In Which we See a Virtual Bicycle

I had never seen anything like it in my life before. A few days earlier I had seen a fascinating documentary in which young Chinese children completed huge mathematical calculations at breathtaking speed by drumming their fingertips on the desktop. Apparently they had learned to visualise a “virtual abacus” in their minds and therefor no longer required the aid of a physical abacus to assist their mental gymnastics. That was incredible enough, but it did little to prepare me for the sight of a familiar face riding a “virtual bicycle” down the Warburton Trail.

At first I thought it might have been some sort of delusion caused by over exerting my middle aged body as I completed the final uphill section to Warburton. I took off my sunglasses to get a clearer view, but the strange apparition persisted. There was no doubt it was Big Al, back on the familar trial after his recent face plant on the Phillip Island ride a couple of weeks ago. He was powering up the track – WITHOUT a bike. This would have been strange enough in its own right, but even stranger was the fact that Warren was puffing along behind, vainly trying to keep in touch with him. In spite of the fact that Warren had the assistance of a real bike, Big Al was still putting distance into him. And this was the same guy that, only a few months ago, struggled to ride his bike from Woori Yallock to Warburton. He had obviously progressed so far in the sport that he no longer needed a real bike for his weekly rides. What a legend.

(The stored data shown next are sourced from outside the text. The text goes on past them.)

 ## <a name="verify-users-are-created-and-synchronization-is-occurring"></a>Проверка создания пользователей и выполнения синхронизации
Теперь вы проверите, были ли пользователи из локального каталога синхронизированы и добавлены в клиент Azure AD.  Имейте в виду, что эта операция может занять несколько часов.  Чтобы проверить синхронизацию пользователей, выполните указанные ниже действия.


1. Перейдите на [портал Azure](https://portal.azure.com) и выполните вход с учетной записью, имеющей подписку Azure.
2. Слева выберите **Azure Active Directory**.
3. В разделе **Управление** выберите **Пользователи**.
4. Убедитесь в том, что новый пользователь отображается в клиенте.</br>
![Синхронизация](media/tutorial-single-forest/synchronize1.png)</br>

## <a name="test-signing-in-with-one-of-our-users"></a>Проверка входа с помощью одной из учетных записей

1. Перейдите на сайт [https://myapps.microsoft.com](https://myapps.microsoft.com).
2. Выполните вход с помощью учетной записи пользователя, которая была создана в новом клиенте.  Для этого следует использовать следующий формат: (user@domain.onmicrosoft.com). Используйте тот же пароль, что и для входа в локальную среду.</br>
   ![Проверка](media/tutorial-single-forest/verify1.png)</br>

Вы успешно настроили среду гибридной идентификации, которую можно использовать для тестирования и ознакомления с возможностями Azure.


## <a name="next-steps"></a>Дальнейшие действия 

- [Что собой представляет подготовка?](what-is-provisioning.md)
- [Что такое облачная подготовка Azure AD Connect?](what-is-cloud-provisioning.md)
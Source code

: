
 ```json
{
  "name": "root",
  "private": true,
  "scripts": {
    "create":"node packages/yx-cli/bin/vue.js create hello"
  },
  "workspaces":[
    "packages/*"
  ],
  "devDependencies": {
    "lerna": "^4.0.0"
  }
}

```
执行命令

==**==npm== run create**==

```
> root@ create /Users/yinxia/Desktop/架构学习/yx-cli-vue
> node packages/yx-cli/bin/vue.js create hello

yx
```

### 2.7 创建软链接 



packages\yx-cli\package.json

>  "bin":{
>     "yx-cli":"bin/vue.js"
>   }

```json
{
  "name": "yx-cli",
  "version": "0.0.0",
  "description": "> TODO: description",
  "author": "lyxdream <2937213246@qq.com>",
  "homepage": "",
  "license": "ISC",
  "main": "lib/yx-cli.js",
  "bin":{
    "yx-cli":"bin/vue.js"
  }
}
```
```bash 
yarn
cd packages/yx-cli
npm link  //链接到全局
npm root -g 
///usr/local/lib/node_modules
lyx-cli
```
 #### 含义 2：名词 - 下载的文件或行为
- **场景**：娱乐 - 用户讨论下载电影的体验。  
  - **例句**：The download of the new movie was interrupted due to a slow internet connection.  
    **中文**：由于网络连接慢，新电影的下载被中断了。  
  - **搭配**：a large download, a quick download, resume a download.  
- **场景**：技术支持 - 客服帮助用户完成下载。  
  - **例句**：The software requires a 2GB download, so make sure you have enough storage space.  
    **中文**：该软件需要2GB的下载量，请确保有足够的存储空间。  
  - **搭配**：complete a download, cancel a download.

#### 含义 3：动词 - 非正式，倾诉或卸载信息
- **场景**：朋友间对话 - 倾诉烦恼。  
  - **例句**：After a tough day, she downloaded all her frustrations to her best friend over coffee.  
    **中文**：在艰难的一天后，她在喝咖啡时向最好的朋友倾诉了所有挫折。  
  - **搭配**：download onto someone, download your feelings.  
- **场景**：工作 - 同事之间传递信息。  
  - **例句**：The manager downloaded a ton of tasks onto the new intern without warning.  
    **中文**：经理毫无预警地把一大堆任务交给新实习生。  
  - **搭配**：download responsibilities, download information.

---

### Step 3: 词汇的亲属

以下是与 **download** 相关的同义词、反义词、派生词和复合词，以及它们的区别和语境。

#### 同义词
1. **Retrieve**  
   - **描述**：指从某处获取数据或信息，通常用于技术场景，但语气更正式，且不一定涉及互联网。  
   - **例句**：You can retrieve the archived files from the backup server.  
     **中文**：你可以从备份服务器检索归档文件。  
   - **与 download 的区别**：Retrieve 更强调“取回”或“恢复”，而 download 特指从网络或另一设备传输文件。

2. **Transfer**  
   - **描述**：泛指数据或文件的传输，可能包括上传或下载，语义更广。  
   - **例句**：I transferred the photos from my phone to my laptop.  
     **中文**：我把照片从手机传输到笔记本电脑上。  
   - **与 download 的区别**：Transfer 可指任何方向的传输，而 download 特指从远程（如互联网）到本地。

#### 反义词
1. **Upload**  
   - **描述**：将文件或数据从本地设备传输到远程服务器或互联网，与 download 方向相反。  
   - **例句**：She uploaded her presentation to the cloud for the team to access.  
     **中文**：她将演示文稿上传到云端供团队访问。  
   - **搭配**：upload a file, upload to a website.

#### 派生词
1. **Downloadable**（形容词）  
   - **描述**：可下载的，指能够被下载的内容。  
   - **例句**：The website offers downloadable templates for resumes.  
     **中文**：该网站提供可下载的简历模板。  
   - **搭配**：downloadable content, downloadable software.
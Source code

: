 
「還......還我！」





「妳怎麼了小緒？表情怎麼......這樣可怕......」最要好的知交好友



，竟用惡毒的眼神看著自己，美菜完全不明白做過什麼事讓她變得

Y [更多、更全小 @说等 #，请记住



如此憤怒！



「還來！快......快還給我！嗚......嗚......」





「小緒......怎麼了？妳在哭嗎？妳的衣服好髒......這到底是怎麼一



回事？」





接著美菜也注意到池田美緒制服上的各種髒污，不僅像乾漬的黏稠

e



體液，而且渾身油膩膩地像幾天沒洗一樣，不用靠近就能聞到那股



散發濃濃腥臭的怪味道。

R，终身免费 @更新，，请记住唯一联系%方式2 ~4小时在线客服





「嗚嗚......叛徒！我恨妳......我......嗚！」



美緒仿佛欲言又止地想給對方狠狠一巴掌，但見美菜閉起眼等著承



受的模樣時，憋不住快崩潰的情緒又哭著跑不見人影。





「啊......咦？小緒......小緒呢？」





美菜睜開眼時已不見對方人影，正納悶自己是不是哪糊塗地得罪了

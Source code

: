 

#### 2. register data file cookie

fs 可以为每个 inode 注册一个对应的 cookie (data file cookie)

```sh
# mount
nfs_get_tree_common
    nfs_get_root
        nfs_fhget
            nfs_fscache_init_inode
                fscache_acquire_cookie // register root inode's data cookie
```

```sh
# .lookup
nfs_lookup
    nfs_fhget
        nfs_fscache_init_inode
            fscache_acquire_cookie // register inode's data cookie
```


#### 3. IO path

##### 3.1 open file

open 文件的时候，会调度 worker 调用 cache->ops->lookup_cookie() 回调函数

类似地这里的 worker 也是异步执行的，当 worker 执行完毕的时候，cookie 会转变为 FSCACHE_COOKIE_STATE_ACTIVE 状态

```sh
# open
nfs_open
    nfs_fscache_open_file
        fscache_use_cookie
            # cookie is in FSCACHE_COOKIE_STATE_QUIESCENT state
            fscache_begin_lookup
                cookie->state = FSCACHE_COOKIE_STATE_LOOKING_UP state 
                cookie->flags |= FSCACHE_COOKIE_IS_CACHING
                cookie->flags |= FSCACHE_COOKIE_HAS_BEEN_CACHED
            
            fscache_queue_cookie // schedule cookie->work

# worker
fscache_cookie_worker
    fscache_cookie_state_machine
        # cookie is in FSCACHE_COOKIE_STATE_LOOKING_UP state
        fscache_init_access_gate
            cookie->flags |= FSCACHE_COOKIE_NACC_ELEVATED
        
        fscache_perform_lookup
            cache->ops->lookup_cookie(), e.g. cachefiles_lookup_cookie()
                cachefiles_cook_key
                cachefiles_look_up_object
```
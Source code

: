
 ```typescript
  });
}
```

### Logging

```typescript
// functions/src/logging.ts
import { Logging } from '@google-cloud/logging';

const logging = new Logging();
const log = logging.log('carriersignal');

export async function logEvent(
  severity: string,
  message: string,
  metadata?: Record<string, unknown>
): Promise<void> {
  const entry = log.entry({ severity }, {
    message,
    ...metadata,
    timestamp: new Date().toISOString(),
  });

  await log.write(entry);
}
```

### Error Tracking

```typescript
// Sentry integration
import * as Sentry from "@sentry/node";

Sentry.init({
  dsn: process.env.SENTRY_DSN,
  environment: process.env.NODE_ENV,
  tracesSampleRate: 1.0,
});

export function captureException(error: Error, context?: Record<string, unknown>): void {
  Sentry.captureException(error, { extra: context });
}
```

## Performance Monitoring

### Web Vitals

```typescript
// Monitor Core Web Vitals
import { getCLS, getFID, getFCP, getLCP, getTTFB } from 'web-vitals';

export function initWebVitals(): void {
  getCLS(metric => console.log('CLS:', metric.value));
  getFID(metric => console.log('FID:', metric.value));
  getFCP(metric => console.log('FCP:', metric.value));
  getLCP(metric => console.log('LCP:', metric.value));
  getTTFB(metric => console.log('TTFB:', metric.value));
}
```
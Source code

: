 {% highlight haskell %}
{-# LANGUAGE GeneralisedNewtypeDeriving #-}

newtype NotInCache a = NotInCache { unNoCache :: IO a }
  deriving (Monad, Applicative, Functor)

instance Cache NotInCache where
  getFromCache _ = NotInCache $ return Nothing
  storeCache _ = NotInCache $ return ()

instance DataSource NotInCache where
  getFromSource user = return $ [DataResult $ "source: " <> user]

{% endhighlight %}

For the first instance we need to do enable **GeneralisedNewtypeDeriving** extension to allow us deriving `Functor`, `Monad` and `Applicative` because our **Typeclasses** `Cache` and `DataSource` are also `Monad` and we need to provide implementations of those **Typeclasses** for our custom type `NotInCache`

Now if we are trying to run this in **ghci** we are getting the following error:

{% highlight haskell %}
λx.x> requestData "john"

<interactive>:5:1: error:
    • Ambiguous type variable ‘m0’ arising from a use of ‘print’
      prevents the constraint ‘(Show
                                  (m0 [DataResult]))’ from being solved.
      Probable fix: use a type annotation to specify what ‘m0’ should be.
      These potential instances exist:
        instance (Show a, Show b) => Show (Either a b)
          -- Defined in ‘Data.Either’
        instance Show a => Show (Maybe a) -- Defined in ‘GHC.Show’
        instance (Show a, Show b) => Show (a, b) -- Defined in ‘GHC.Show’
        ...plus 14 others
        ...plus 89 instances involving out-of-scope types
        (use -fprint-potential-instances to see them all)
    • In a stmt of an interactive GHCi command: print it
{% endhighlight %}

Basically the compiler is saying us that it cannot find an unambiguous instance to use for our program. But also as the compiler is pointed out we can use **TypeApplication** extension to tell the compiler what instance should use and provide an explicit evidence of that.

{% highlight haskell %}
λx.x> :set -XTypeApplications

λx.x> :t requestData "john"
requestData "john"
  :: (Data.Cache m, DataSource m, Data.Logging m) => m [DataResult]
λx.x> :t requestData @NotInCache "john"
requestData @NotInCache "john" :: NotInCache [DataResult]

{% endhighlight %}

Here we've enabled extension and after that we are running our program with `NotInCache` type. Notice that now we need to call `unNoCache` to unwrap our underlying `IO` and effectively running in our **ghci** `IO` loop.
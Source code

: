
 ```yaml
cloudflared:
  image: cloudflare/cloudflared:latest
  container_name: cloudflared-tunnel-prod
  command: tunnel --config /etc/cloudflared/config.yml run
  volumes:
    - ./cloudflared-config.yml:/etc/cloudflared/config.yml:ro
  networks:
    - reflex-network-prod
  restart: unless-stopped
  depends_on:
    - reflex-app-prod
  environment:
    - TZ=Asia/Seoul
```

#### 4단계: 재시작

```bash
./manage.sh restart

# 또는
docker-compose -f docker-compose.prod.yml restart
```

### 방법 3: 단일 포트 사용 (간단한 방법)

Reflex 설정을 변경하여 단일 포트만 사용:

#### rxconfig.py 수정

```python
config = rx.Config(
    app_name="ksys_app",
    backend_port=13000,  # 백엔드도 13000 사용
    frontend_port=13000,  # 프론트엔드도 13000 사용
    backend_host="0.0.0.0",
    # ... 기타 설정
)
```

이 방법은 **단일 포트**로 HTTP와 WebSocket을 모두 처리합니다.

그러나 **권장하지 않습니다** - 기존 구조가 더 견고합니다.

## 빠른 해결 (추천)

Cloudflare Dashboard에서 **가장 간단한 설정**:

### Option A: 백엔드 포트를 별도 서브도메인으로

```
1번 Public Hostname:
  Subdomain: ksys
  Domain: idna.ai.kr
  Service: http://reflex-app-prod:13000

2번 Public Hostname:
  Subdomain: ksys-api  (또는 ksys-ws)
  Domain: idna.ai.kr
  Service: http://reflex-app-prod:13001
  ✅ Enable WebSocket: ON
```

A few minutes later we started to assemble at Trail Blazers Cafe for afternoon tea. A quick head count showed that we had again achieved a peloton of approximately 15 riders. It was a relief to see that Big Al had now managed to pick off most of the scabs from his face and was now back to looking like his old self again. The only remaining evidence of his unfortunate encounter with the tarmac was a sore left arm. Since this still made it hard for him to hold the handlebars properly he had taken to riding without his bike. Such two legged virtual cycling does have some real advantages, including the reduced probability of punctures and ugly decleating incidents. In spite of this I am not sure that will ever catch on in a big way.

Warren eventually arrived, red faced and out of breath, having chased Alan for the last 15 km, but by then it was time to get back on the bikes and start the return ride. While the rest of us climbed back on our bikes and clicked into our cleats, Big Al checked his shoe laces and set off at top speed. The afternoon was cool and fine, although the blustery wind was somewhat unpredictable. With the wind sometimes at our tails, but mostly in our faces we made our unsteady way back towards Mt Evelyn.

This Saturday is our final long traing ride before the Big Bay Ride. We are all hoping for kind weather conditions and a favouring breeze. Then it’s the Donna Buang Lung Buster on September 30th – the high point of our cycling calendar.